Slashdot Mirror


Ask Slashdot: Temporary Backup Pouch?

An anonymous reader writes "It looks simple. I've got a laptop and a USB HDD for backups. With rsync, I only move changes to the USB HDD for subsequent backups. I'd like to move these changes to a more portable USB stick when I'm away, then sync again to the USB HDD when I get home. I figured with the normality of the pieces and the situation, there'd be an app for that, but no luck yet. I'm guessing one could make a hardlink parallel-backup on the laptop at the same time as the USB HDD backup. Then use find to detect changes between it and the actual filesystem when it's time to backup to the USB stick. But there would need to be a way to preserve paths, and a way communicate deletions. So how about it? I'm joe-user with Ubuntu. I even use grsync for rsync. After several evenings of trying to figure this out, all I've got is a much better understanding of what hardlinks are and are not. What do the smart kids do? Three common pieces of hardware, and a simple-looking task."

15 of 153 comments (clear)

  1. unison-gtk by niftydude · · Score: 3, Informative

    Since you are an ubuntu user, and it looks like you just need a nice rsync front-end to handle backup of the same data to two different drives, I'll suggest unison-gtk.

    Very nice, simple front-end, and will do what I think you need.

    --
    You can never know everything, and part of what you do know will always be wrong. Perhaps even the most important part.
    1. Re:unison-gtk by Anonymous Coward · · Score: 4, Informative

      I think people (including you) don't understand what he needs.
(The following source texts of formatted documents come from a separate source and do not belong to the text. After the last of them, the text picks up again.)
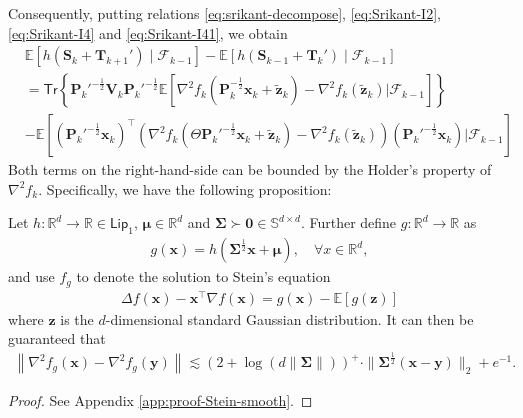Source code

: \medskip
Consequently, putting relations \eqref{eq:srikant-decompose}, \eqref{eq:Srikant-I2}, \eqref{eq:Srikant-I4} and \eqref{eq:Srikant-I41}, we obtain
\begin{align}\label{eq:Srikant-reorganize}
&\mathbb{E}\left[h(\bm{S}_k + \bm{T}_{k+1}')\mid \mathscr{F}_{k-1}\right] - \mathbb{E}[h(\bm{S}_{k-1} + \bm{T}_k')\mid \mathscr{F}_{k-1}]\nonumber \\ 
&=\mathsf{Tr}\left\{\bm{P}_k'^{-\frac{1}{2}}\bm{V}_k\bm{P}_k'^{-\frac{1}{2}}\mathbb{E}\left[\nabla^2 f_k(\bm{P}_k^{-\frac{1}{2}}\bm{x}_k + \tilde{\bm{z}}_k)-\nabla^2 f_k(\tilde{\bm{z}}_k)\bigg|\mathscr{F}_{k-1}\right]\right\} \nonumber \\ 
&- \mathbb{E}\left[(\bm{P}_k'^{-\frac{1}{2}}\bm{x}_k)^\top (\nabla^2f_k(\Theta \bm{P}_k'^{-\frac{1}{2}}\bm{x}_k + \tilde{\bm{z}}_k) - \nabla^2 f_k(\tilde{\bm{z}}_k))(\bm{P}_k'^{-\frac{1}{2}}\bm{x}_k) \bigg|\mathscr{F}_{k-1}\right]
\end{align}
Both terms on the right-hand-side can be bounded by the Holder's property of $\nabla^2 f_k$. Specifically, we have the following proposition:
\begin{customproposition}\label{prop:Stein-smooth}
Let $h: \mathbb{R}^d \to \mathbb{R} \in \mathsf{Lip}_1$, $\bm{\mu} \in \mathbb{R}^d$ and $\bm{\Sigma} \succ \bm{0} \in \mathbb{S}^{d \times d}$. Further define $g: \mathbb{R}^d \to \mathbb{R}$ as
\begin{align*}
g(\bm{x})= h(\bm{\Sigma}^{\frac{1}{2}}\bm{x} +\bm{\mu}), \quad \forall x \in \mathbb{R}^d,
\end{align*}
and use $f_g$ to denote the solution to Stein's equation
\begin{align*}
\Delta f(\bm{x}) - \bm{x}^\top \nabla f(\bm{x}) = g(\bm{x}) - \mathbb{E}[g(\bm{z})]
\end{align*}
where $\bm{z}$ is the $d$-dimensional standard Gaussian distribution. It can then be guaranteed that
\begin{align}
\left\|\nabla^2 f_g(\bm{x}) - \nabla^2 f_g(\bm{y})\right\| \lesssim (2+\log (d\|\bm{\Sigma}\|))^+ \cdot \|\bm{\Sigma}^{\frac{1}{2}}(\bm{x} - \bm{y})\|_2 + e^{-1}.
\end{align}
\end{customproposition}
\begin{proof} 
See Appendix \ref{app:proof-Stein-smooth}. 
\end{proof}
He has a complete backup at home. When he's on the move, he wants to backup only modifications that are not already backed up at home, so that the backup fits on a USB stick. To know what has and hasn't changed, he can't access the backup at home, like rsync would need to do. His idea was to have a space-saving complete copy of the backup on his laptop via hard links. You might think that file modification times could be used, but both solutions leave the problem of communicating file deletion. Suppose he needs to recover. He would copy his home backup to the new drive and then he would have to integrate the incremental backup. How would the incremental backup keep the information about deleted files without access to the base backup? I suppose one could keep a recursive directory listing with the incremental backup, but that's the question: Is there a ready-made solution for this?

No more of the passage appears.